For a comprehensive guide to LOCATION objects including concepts, usage patterns, and best practices, see LOCATION objects.
SELECT
location_name,
source,
url,
description,
location_owner,
created,
ddl
FROM
information_schema.locations;
Each row has the following columns with information about each location:
Column Name | Data Type | Description |
---|
location_name | TEXT | The name of the location. |
source | TEXT | The type of the external data source. Firebolt currently supports AMAZON_S3 and ICEBERG . |
url | TEXT | The data source URL. For Amazon S3, the format is s3://{bucket_name}/{path} . For Iceberg, this may be an S3 URL for file-based catalogs or an API endpoint for REST catalogs. |
description | TEXT | Optional metadata describing the location’s purpose. |
location_owner | TEXT | The owner of the location. |
created | TIMESTAMPTZ | The timestamp when the location was created. |
ddl | TEXT | The CREATE LOCATION statement used to create this location, with credentials masked for security. |
Examples
View all locations
The following query returns information about all locations in your account:
SELECT
location_name,
source,
url,
description,
location_owner,
created,
ddl
FROM
information_schema.locations;
View locations by source type
You can filter locations by their source type:
-- View only Amazon S3 locations
SELECT location_name, url, description, created
FROM information_schema.locations
WHERE source = AMAZON_S3;
-- View only Iceberg locations
SELECT location_name, url, description, created
FROM information_schema.locations
WHERE source = ICEBERG;
View location DDL statements
The ddl
column contains the original CREATE LOCATION statement with credentials masked for security:
SELECT
location_name,
source,
ddl
FROM
information_schema.locations
WHERE location_name = 'my_location';
Example output:
location_name | source | ddl
----------------|-----------|----------------------------------------------------
my_s3_location | AMAZON_S3 | CREATE LOCATION "my_s3_location" WITH SOURCE=AMAZON_S3 URL='s3://my-bucket/data/' CREDENTIALS=(AWS_ROLE_ARN='****')

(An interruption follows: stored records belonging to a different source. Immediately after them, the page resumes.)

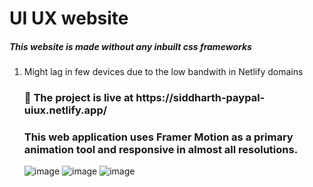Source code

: <h1>UI UX website</h1>
<h5>This website is made without any inbuilt css frameworks</h5>
<ol>
<li>Might lag in few devices due to the low bandwith in Netlify domains</li>
<h3>🔴 The project is live at https://siddharth-paypal-uiux.netlify.app/ </h3> 
 
<h3>This web application uses Framer Motion as a primary animation tool and responsive in almost all resolutions.</h3>
 
![image](https://user-images.githubusercontent.com/62851444/180736586-2676a5cb-e8d8-497b-b85e-c8f855bc6f1e.png)
![image](https://user-images.githubusercontent.com/62851444/180736635-18ea9954-e200-481e-ae6d-05cef8a7ac03.png)
![image](https://user-images.githubusercontent.com/62851444/180736717-5432cd4a-6573-4b4c-ba82-c3fe229418c3.png)

 
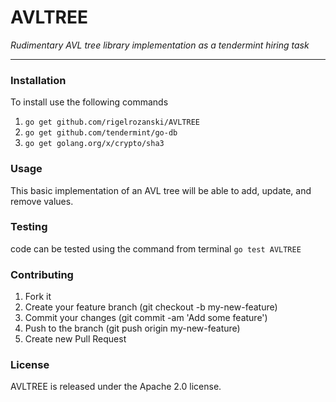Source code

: # AVLTREE

_Rudimentary AVL tree library implementation as a tendermint hiring task_

---

### Installation

To install use the following commands

1. `go get github.com/rigelrozanski/AVLTREE`
2. `go get github.com/tendermint/go-db`
3. `go get golang.org/x/crypto/sha3`

### Usage

This basic implementation of an AVL tree will be able to add, update, and remove values. 

### Testing

code can be tested using the command from terminal `go test AVLTREE`
 
### Contributing

1. Fork it
2. Create your feature branch (git checkout -b my-new-feature)
3. Commit your changes (git commit -am 'Add some feature')
4. Push to the branch (git push origin my-new-feature)
5. Create new Pull Request

### License

AVLTREE is released under the Apache 2.0 license.
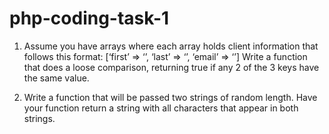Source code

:# php-coding-task-1
1. Assume you have arrays where each array holds client information that follows this format: 
   [‘first’ => ‘’, ‘last’ => ‘’, ‘email’ => ‘’] 
   Write a function that does a loose comparison, returning true if any 2 of the 3 keys have the same value.

2. Write a function that will be passed two strings of random length. 
   Have your function return a string with all characters that appear in both strings. 

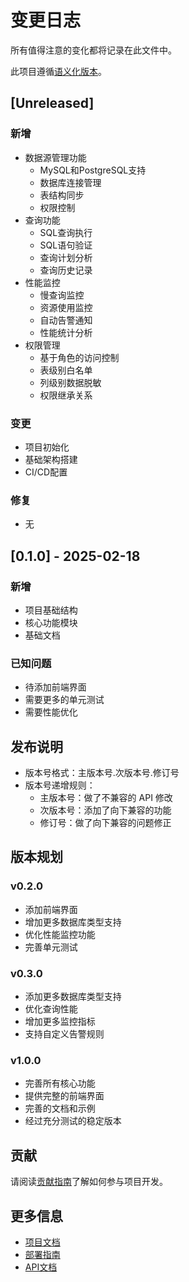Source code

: # 变更日志

所有值得注意的变化都将记录在此文件中。

此项目遵循[语义化版本](https://semver.org/lang/zh-CN/)。

## [Unreleased]

### 新增
- 数据源管理功能
  * MySQL和PostgreSQL支持
  * 数据库连接管理
  * 表结构同步
  * 权限控制
- 查询功能
  * SQL查询执行
  * SQL语句验证
  * 查询计划分析
  * 查询历史记录
- 性能监控
  * 慢查询监控
  * 资源使用监控
  * 自动告警通知
  * 性能统计分析
- 权限管理
  * 基于角色的访问控制
  * 表级别白名单
  * 列级别数据脱敏
  * 权限继承关系

### 变更
- 项目初始化
- 基础架构搭建
- CI/CD配置

### 修复
- 无

## [0.1.0] - 2025-02-18

### 新增
- 项目基础结构
- 核心功能模块
- 基础文档

### 已知问题
- 待添加前端界面
- 需要更多的单元测试
- 需要性能优化

## 发布说明

- 版本号格式：主版本号.次版本号.修订号
- 版本号递增规则：
  * 主版本号：做了不兼容的 API 修改
  * 次版本号：添加了向下兼容的功能
  * 修订号：做了向下兼容的问题修正

## 版本规划

### v0.2.0
- 添加前端界面
- 增加更多数据库类型支持
- 优化性能监控功能
- 完善单元测试

### v0.3.0
- 添加更多数据库类型支持
- 优化查询性能
- 增加更多监控指标
- 支持自定义告警规则

### v1.0.0
- 完善所有核心功能
- 提供完整的前端界面
- 完善的文档和示例
- 经过充分测试的稳定版本

## 贡献

请阅读[贡献指南](CONTRIBUTING.md)了解如何参与项目开发。

## 更多信息

- [项目文档](docs/)
- [部署指南](docs/deployment.md)
- [API文档](docs/swagger.yaml)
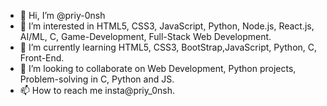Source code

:
- 👋 Hi, I’m @priy-0nsh
- 👀 I’m interested in HTML5, CSS3, JavaScript, Python, Node.js, React.js, AI/ML, C, Game-Development, Full-Stack Web Development.
- 🌱 I’m currently learning HTML5, CSS3, BootStrap,JavaScript, Python, C, Front-End.
- 💞️ I’m looking to collaborate on Web Development, Python projects, Problem-solving in C, Python and JS.
- 📫 How to reach me insta@priy_0nsh.
<!---
priy-0nsh/priy-0nsh is a ✨ special ✨ repository because its `README.md` (this file) appears on your GitHub profile.
You can click the Preview link to take a look at your changes.
--->
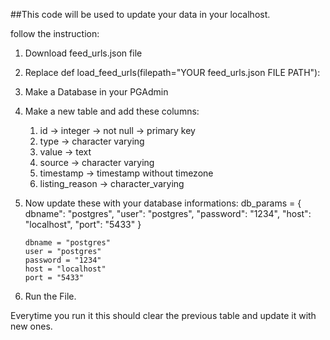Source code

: ##This code will be used to update your data in your localhost.

follow the instruction:
1. Download feed_urls.json file
2. Replace def load_feed_urls(filepath="YOUR feed_urls.json FILE PATH"):
3. Make a Database in your PGAdmin
4. Make a new table and add these columns:  
      1. id -> integer -> not null -> primary key
      2. type -> character varying
      3. value -> text
      4. source -> character varying
      5. timestamp -> timestamp without timezone
      6. listing_reason -> character_varying
5.  Now update these with your database informations:
         db_params = {
            dbname": "postgres",
            "user": "postgres",
            "password": "1234",
            "host": "localhost",
            "port": "5433"
        }

        dbname = "postgres"
        user = "postgres"
        password = "1234"
        host = "localhost"
        port = "5433"

6. Run the File.

Everytime you run it this should clear the previous table and update it with new ones.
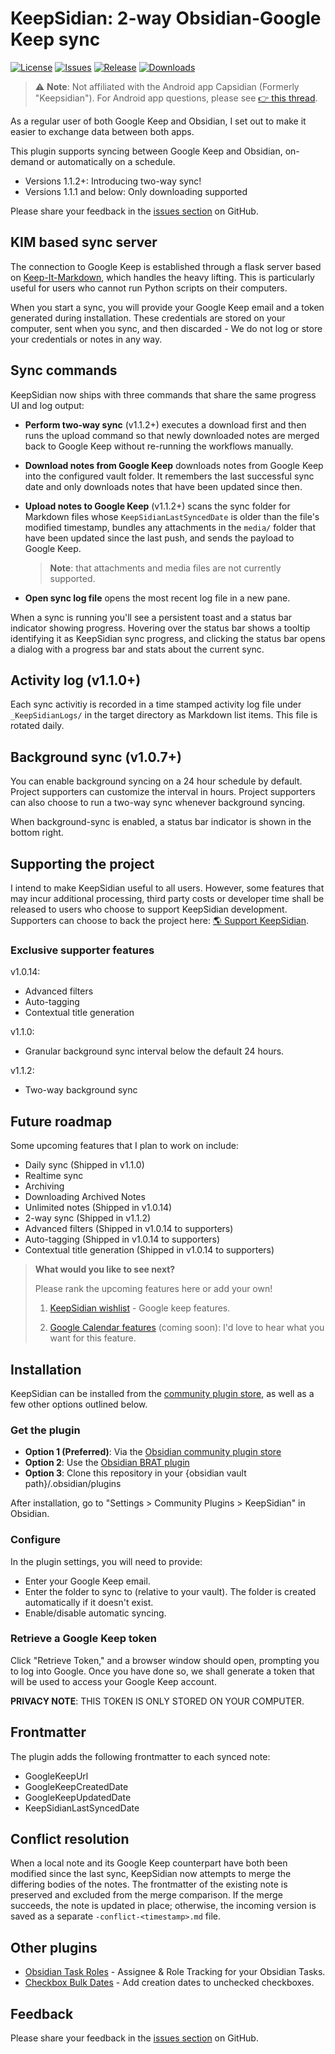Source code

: # KeepSidian: 2-way Obsidian-Google Keep sync

[![License](https://img.shields.io/github/license/lc0rp/KeepSidian?style=flat-square)](LICENSE)
[![Issues](https://img.shields.io/github/issues/lc0rp/KeepSidian?style=flat-square)](https://github.com/lc0rp/KeepSidian/issues)
[![Release](https://img.shields.io/github/v/release/lc0rp/KeepSidian?style=flat-square)](https://github.com/lc0rp/KeepSidian/releases)
[![Downloads](https://img.shields.io/github/downloads/lc0rp/KeepSidian/total?style=flat-square)](https://github.com/lc0rp/KeepSidian/releases)

> ⚠️ **Note**: Not affiliated with the Android app Capsidian (Formerly "Keepsidian").
> For Android app questions, please see
> [👉 this thread](https://forum.obsidian.md/t/app-keepsidian/101491/15).

As a regular user of both Google Keep and Obsidian, I set out to make it easier to
exchange data between both apps.

This plugin supports syncing between Google Keep and Obsidian, on-demand or
automatically on a schedule.
- Versions 1.1.2+: Introducing two-way sync!
- Versions 1.1.1 and below: Only downloading supported

Please share your feedback in the
[issues section](https://github.com/lc0rp/KeepSidian/issues) on GitHub.

## KIM based sync server

The connection to Google Keep is established through a flask server based on
[Keep-It-Markdown](https://github.com/djsudduth/keep-it-markdown), which handles
the heavy lifting. This is particularly useful for users who cannot run Python
scripts on their computers.

When you start a sync, you will provide your Google Keep email and a token
generated during installation. These credentials are stored on your computer,
sent when you sync, and then discarded - We do not log or store your
credentials or notes in any way.

## Sync commands

KeepSidian now ships with three commands that share the same progress UI and log
output:

- **Perform two-way sync** (v1.1.2+) executes a download first and then runs the upload
  command so that newly downloaded notes are merged back to Google Keep without
  re-running the workflows manually.

- **Download notes from Google Keep** downloads notes from Google Keep into the
  configured vault folder. It remembers the last successful sync date and only
  downloads notes that have been updated since then.

- **Upload notes to Google Keep** (v1.1.2+) scans the sync folder for Markdown files whose
  `KeepSidianLastSyncedDate` is older than the file's modified timestamp,
  bundles any attachments in the `media/` folder that have been updated since
  the last push, and sends the payload to Google Keep.
  > **Note**: that attachments and media files are not currently supported.

- **Open sync log file** opens the most recent log file in a new pane.

When a sync is running you'll see a persistent toast and a status bar indicator
showing progress. Hovering over the status bar shows a tooltip identifying it as
KeepSidian sync progress, and clicking the status bar opens a dialog with a
progress bar and stats about the current sync.

## Activity log (v1.1.0+)

Each sync activitiy is recorded in a time stamped activity log file under
`_KeepSidianLogs/` in the target directory as Markdown list items. This file is
rotated daily.

## Background sync (v1.0.7+)

You can enable background syncing on a 24 hour schedule by
default. Project supporters can customize the interval in hours.
Project supporters can also choose to run a two-way sync whenever background syncing.

When background-sync is enabled, a status bar indicator is shown in the bottom right.

## Supporting the project

I intend to make KeepSidian useful to all users. However, some features that may incur additional processing, third party costs or developer time shall be released to users who choose to support KeepSidian development. Supporters can choose to back the project here: [🌎 Support KeepSidian](https://keepsidian.lc0rp.com/subscribe).

### Exclusive supporter features

v1.0.14:

- Advanced filters
- Auto-tagging
- Contextual title generation

v1.1.0:

- Granular background sync interval below the default 24 hours.

v1.1.2:

- Two-way background sync

## Future roadmap

Some upcoming features that I plan to work on include:

- Daily sync (Shipped in v1.1.0)
- Realtime sync
- Archiving
- Downloading Archived Notes
- Unlimited notes (Shipped in v1.0.14)
- 2-way sync (Shipped in v1.1.2)
- Advanced filters (Shipped in v1.0.14 to supporters)
- Auto-tagging (Shipped in v1.0.14 to supporters)
- Contextual title generation (Shipped in v1.0.14 to supporters)

> **What would you like to see next?**
>
> Please rank the upcoming features here or add your own!
>
> 1. [KeepSidian wishlist](https://umh39lhux3j.typeform.com/to/NKbRukRg) - Google
> keep features.
>
> 2. [Google Calendar features](https://umh39lhux3j.typeform.com/to/WuDedfWN)
> (coming soon): I'd love to hear what you want for this feature.

## Installation

KeepSidian can be installed from the
[community plugin store](https://obsidian.md/plugins?id=keepsidian), as well as a
few other options outlined below.

### Get the plugin

- **Option 1 (Preferred)**: Via the
  [Obsidian community plugin store](https://obsidian.md/plugins?id=keepsidian)
- **Option 2**: Use the
  [Obsidian BRAT plugin](https://github.com/TfTHacker/obsidian42-brat)
- **Option 3**: Clone this repository in your
  {obsidian vault path}/.obsidian/plugins

After installation, go to "Settings > Community Plugins > KeepSidian" in Obsidian.

### Configure

In the plugin settings, you will need to provide:

- Enter your Google Keep email.
- Enter the folder to sync to (relative to your vault). The folder is created
  automatically if it doesn't exist.
- Enable/disable automatic syncing.

### Retrieve a Google Keep token

Click "Retrieve Token," and a browser window should open, prompting you to log
into Google. Once you have done so, we shall generate a token that will be used
to access your Google Keep account.

**PRIVACY NOTE**: THIS TOKEN IS ONLY STORED ON YOUR COMPUTER.

## Frontmatter

The plugin adds the following frontmatter to each synced note:

- GoogleKeepUrl
- GoogleKeepCreatedDate
- GoogleKeepUpdatedDate
- KeepSidianLastSyncedDate

## Conflict resolution

When a local note and its Google Keep counterpart have both been modified since
the last sync, KeepSidian now attempts to merge the differing bodies of the
notes. The frontmatter of the existing note is preserved and excluded from the
merge comparison. If the merge succeeds, the note is updated in place;
otherwise, the incoming version is saved as a separate `-conflict-<timestamp>.md`
file.

## Other plugins

- [Obsidian Task Roles](https://github.com/lc0rp/obsidian-task-roles/) - Assignee & Role Tracking for your Obsidian Tasks.
- [Checkbox Bulk Dates](https://github.com/lc0rp/obsidian-checkbox-bulk-dates) - Add creation dates to unchecked checkboxes.

## Feedback

Please share your feedback in the [issues section](https://github.com/lc0rp/KeepSidian/issues) on GitHub.

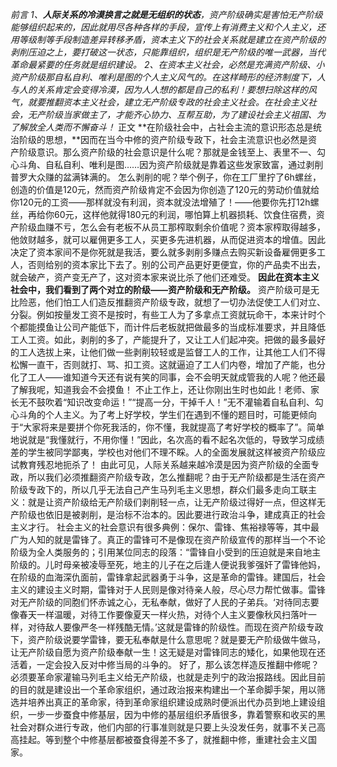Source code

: _前言
1、**人际关系的冷漠换言之就是无组织的状态**，资产阶级确实是害怕无产阶级能够组织起来的，因此就用尽各种各样的手段，宣传上有消费主义和个人主义，还用等级制等手段制造差异转移矛盾，资本主义下的社会关系就是建立在资产阶级的剥削压迫之上，要打破这一状态，只能靠组织，组织是无产阶级的唯一武器，当代革命最紧要的任务就是组织建设。
2、在资本主义社会，必然是充满资产阶级、小资产阶级那自私自利、唯利是图的个人主义风气的。在这样畸形的经济制度下，人与人的关系肯定会变得冷漠，因为人人想的都是自己的私利！要想扫除这样的风气，就要推翻资本主义社会，建立无产阶级专政的社会主义社会。在社会主义社会，无产阶级当家做主了，才能齐心协力、互帮互助，为了建设社会主义祖国、为了解放全人类而不懈奋斗！_ 
正文
**在阶级社会中，占社会主流的意识形态总是统治阶级的思想，**因而在当今中修的资产阶级专政下，社会主流意识也必然是资产阶级意识。那么资产阶级的社会意识是什么呢？那就是金钱至上、表里不一、勾心斗角、自私自利、唯利是图……因为资产阶级就是靠着这些发家致富，通过剥削普罗大众赚的盆满钵满的。
怎么剥削的呢？举个例子，你在工厂里拧了6h螺丝，创造的价值是120元，然而资产阶级肯定不会因为你创造了120元的劳动价值就给你120元的工资——那样就没有利润，资本就没法增殖了！——他要你先打12h螺丝，再给你60元，这样他就得180元的利润，哪怕算上机器损耗、饮食住宿费，资产阶级血赚不亏，怎么会有老板不从员工那榨取剩余价值呢？资本家榨取得越多，他敛财越多，就可以雇佣更多工人，买更多先进机器，从而促进资本的增值。因此决定了资本家间不是你死就是我活，要么就多剥削多赚点去购买新设备雇佣更多工人，否则给别的资本家比下去了。别的公司产品更好更便宜，你的产品卖不出去，就会破产，资产变无产了，这对资本家来说比杀了他们还难受。
**因此在资本主义社会中，我们看到了两个对立的阶级——资产阶级和无产阶级。**
资产阶级可是无比险恶，他们怕工人们造反推翻资产阶级专政，就想了一切办法促使工人们对立、分裂。例如按量发工资不是按时，有些工人为了多拿点工资就玩命干，本来计时个个都能摸鱼让公司产能低下，而计件后老板就把做最多的当成标准要求，并且降低工人工资。如此，剥削的多了，产能提升了，又让工人们起冲突。把做的最多最好的工人选拔上来，让他们做一些剥削较轻或是监督工人的工作，让其他工人们不得松懈一直干，否则就打、骂、扣工资。这就逼迫了工人们内卷，增加了产能，也分化了工人——谁知道今天还有说有笑的同事，会不会明天就成管我的人呢？他还最了解我呢，知道我会不会摸鱼！
不止工作上，还让你刚出生时也如此！老师、家长无不鼓吹着“知识改变命运！”“提高一分，干掉千人！”无不灌输着自私自利、勾心斗角的个人主义。为了考上好学校，学生们在遇到不懂的题目时，可能更倾向于“大家将来是要拼个你死我活的，你不懂，我就提高了考好学校的概率了”。简单地说就是“我懂就行，不用你懂！”因此，名次高的看不起名次低的，导致学习成绩差的学生被同学鄙夷，学校也对他们不理不睬。人的全面发展就这样被资产阶级应试教育残忍地扼杀了！
由此可见，人际关系越来越冷漠是因为资产阶级的全面专政，所以我们必须推翻资产阶级专政，怎么推翻呢？由于无产阶级都是生活在资产阶级专政下的，所以几乎无法自己产生马列毛主义思想，群众们最多走向工联主义：就是让资产阶级给无产阶级们剥削轻一点，让无产阶级过得好一点，但这样无产阶级也依旧是被剥削，是治标不治本的。因此要进行政治斗争，建成真正的社会主义才行。
社会主义的社会意识有很多典例：保尔、雷锋、焦裕禄等等，其中最广为人知的就是雷锋了。真正的雷锋可不是像现在资产阶级宣传的那样当一个不论阶级为全人类服务的；引用某位同志的段落：“雷锋自小受到的压迫就是来自地主阶级的。儿时母亲被凌辱至死，地主的儿子在之后逢人便说我爹强奸了雷锋他妈，在阶级的血海深仇面前，雷锋拿起武器勇于斗争，这是革命的雷锋。建国后，社会主义的建设主义时期，雷锋对于人民则是像对待亲人般，尽心尽力帮忙做事。雷锋对无产阶级的同胞们怀赤诚之心，无私奉献，做好了人民的子弟兵。‘对待同志要像春天一样温暖，对待工作要像夏天一样火热，对待个人主义要像秋风扫落叶一样，对待敌人要像严冬一样残酷无情。’这就是雷锋的阶级性。而现在资产阶级专政下，资产阶级说要学雷锋，要无私奉献是什么意思呢？就是要无产阶级做牛做马，让无产阶级自愿为资产阶级奉献一生！这无疑是对雷锋同志的矮化，如果他现在还活着，一定会投入反对中修当局的斗争的。
好了，那么该怎样造反推翻中修呢？必须要革命家灌输马列毛主义给无产阶级，也就是走列宁的政治报路线。因此目前的目的就是建设出一个革命家组织，通过政治报来构建出一个革命脚手架，用以筛选并培养出真正的革命家，待到革命家组织建设成熟时便派出代办员到地上建设组织，一步一步蚕食中修基层，因为中修的基层组织矛盾很多，靠着警察和收买的黑社会对群众进行专政，他们内部的行事准则就是只要上头没发任务，就事不关己高高挂起。等到整个中修基层都被蚕食得差不多了，就推翻中修，重建社会主义国家。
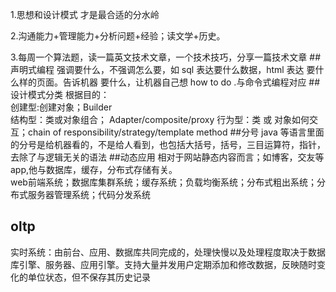 1.思想和设计模式 才是最合适的分水岭

2.沟通能力+管理能力+分析问题+经验；读文学+历史。

3.每周一个算法题，读一篇英文技术文章，一个技术技巧，分享一篇技术文章
##声明式编程
强调要什么，不强调怎么要，如 sql 表达要什么数据，html 表达 要什么样的页面。告诉机器 要什么，让机器自己想 how to do .与命令式编程对应
##设计模式分类
根据目的：  
创建型:创建对象；Builder  
结构型：类或对象组合；  Adapter/composite/proxy
行为型：类 或 对象如何交互；chain of responsibility/strategy/template method
##分号
java 等语言里面的分号是给机器看的，不是给人看到，也包括大括号，括号，三目运算符，指针，去除了与逻辑无关的语法
##动态应用
相对于网站静态内容而言；如博客，交友等app,他与数据库，缓存，分布式存储有关。  
web前端系统；数据库集群系统；缓存系统；负载均衡系统；分布式粗出系统；分布式服务器管理系统；代码分发系统
## oltp
实时系统：由前台、应用、数据库共同完成的，处理快慢以及处理程度取决于数据库引擎、服务器、应用引擎。支持大量并发用户定期添加和修改数据，反映随时变化的单位状态，但不保存其历史记录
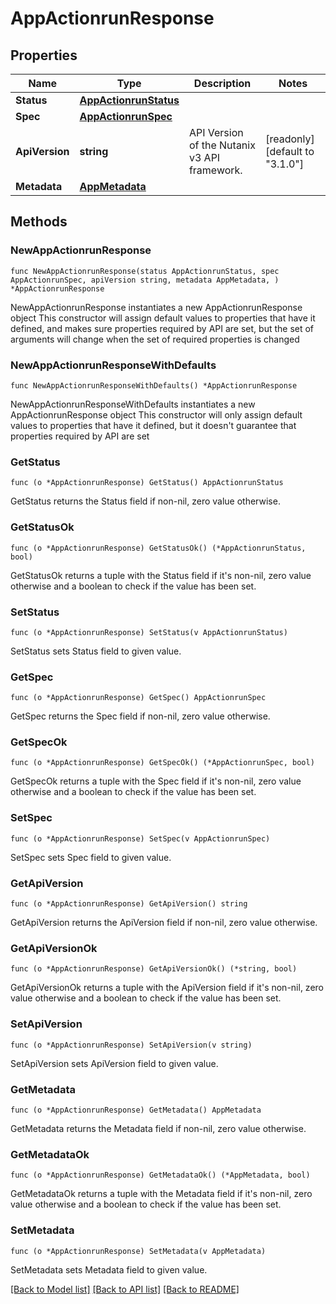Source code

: # AppActionrunResponse

## Properties

Name | Type | Description | Notes
------------ | ------------- | ------------- | -------------
**Status** | [**AppActionrunStatus**](AppActionrunStatus.md) |  | 
**Spec** | [**AppActionrunSpec**](AppActionrunSpec.md) |  | 
**ApiVersion** | **string** | API Version of the Nutanix v3 API framework. | [readonly] [default to "3.1.0"]
**Metadata** | [**AppMetadata**](AppMetadata.md) |  | 

## Methods

### NewAppActionrunResponse

`func NewAppActionrunResponse(status AppActionrunStatus, spec AppActionrunSpec, apiVersion string, metadata AppMetadata, ) *AppActionrunResponse`

NewAppActionrunResponse instantiates a new AppActionrunResponse object
This constructor will assign default values to properties that have it defined,
and makes sure properties required by API are set, but the set of arguments
will change when the set of required properties is changed

### NewAppActionrunResponseWithDefaults

`func NewAppActionrunResponseWithDefaults() *AppActionrunResponse`

NewAppActionrunResponseWithDefaults instantiates a new AppActionrunResponse object
This constructor will only assign default values to properties that have it defined,
but it doesn't guarantee that properties required by API are set

### GetStatus

`func (o *AppActionrunResponse) GetStatus() AppActionrunStatus`

GetStatus returns the Status field if non-nil, zero value otherwise.

### GetStatusOk

`func (o *AppActionrunResponse) GetStatusOk() (*AppActionrunStatus, bool)`

GetStatusOk returns a tuple with the Status field if it's non-nil, zero value otherwise
and a boolean to check if the value has been set.

### SetStatus

`func (o *AppActionrunResponse) SetStatus(v AppActionrunStatus)`

SetStatus sets Status field to given value.


### GetSpec

`func (o *AppActionrunResponse) GetSpec() AppActionrunSpec`

GetSpec returns the Spec field if non-nil, zero value otherwise.

### GetSpecOk

`func (o *AppActionrunResponse) GetSpecOk() (*AppActionrunSpec, bool)`

GetSpecOk returns a tuple with the Spec field if it's non-nil, zero value otherwise
and a boolean to check if the value has been set.

### SetSpec

`func (o *AppActionrunResponse) SetSpec(v AppActionrunSpec)`

SetSpec sets Spec field to given value.


### GetApiVersion

`func (o *AppActionrunResponse) GetApiVersion() string`

GetApiVersion returns the ApiVersion field if non-nil, zero value otherwise.

### GetApiVersionOk

`func (o *AppActionrunResponse) GetApiVersionOk() (*string, bool)`

GetApiVersionOk returns a tuple with the ApiVersion field if it's non-nil, zero value otherwise
and a boolean to check if the value has been set.

### SetApiVersion

`func (o *AppActionrunResponse) SetApiVersion(v string)`

SetApiVersion sets ApiVersion field to given value.


### GetMetadata

`func (o *AppActionrunResponse) GetMetadata() AppMetadata`

GetMetadata returns the Metadata field if non-nil, zero value otherwise.

### GetMetadataOk

`func (o *AppActionrunResponse) GetMetadataOk() (*AppMetadata, bool)`

GetMetadataOk returns a tuple with the Metadata field if it's non-nil, zero value otherwise
and a boolean to check if the value has been set.

### SetMetadata

`func (o *AppActionrunResponse) SetMetadata(v AppMetadata)`

SetMetadata sets Metadata field to given value.



[[Back to Model list]](../README.md#documentation-for-models) [[Back to API list]](../README.md#documentation-for-api-endpoints) [[Back to README]](../README.md)


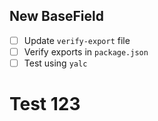 ## New BaseField

- [ ] Update `verify-export` file
- [ ] Verify exports in `package.json`
- [ ] Test using `yalc`

# Test 123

my_iceberg_loc | ICEBERG | CREATE LOCATION "my_iceberg_loc" WITH SOURCE=ICEBERG CATALOG=REST CATALOG_OPTIONS=(URL='https://catalog.example.com/v1' WAREHOUSE='prod' NAMESPACE='analytics' TABLE='events') CREDENTIALS=(OAUTH_CLIENT_ID='****' OAUTH_CLIENT_SECRET='****')
Find locations by owner
SELECT
location_name,
source,
url,
created,
ddl
FROM
information_schema.locations
WHERE location_owner = 'admin_user'
ORDER BY created DESC;
Audit and troubleshooting with DDL
The ddl
column is particularly useful for auditing and troubleshooting location configurations:
-- Find locations that use specific authentication methods
SELECT location_name, source, created
FROM information_schema.locations
WHERE ddl ILIKE '%AWS_ROLE_ARN%';
-- Find Iceberg locations using REST catalogs
SELECT location_name, url, created
FROM information_schema.locations
WHERE source = ICEBERG AND ddl ILIKE '%CATALOG='REST'%';
-- Find locations with descriptions
SELECT location_name, description, created
FROM information_schema.locations
WHERE description IS NOT NULL
ORDER BY created DESC;
Notes
- All identifiers are case-insensitive unless enclosed in double-quotes.
- The
ddl
column contains the original CREATE LOCATION statement with all credential values replaced with ****
for security purposes.
- For Iceberg locations using Databricks Unity catalogs, the
url
column may be NULL as the URL is specified within the catalog options.
- The
ddl
column preserves the original parameter names and structure used when the location was created.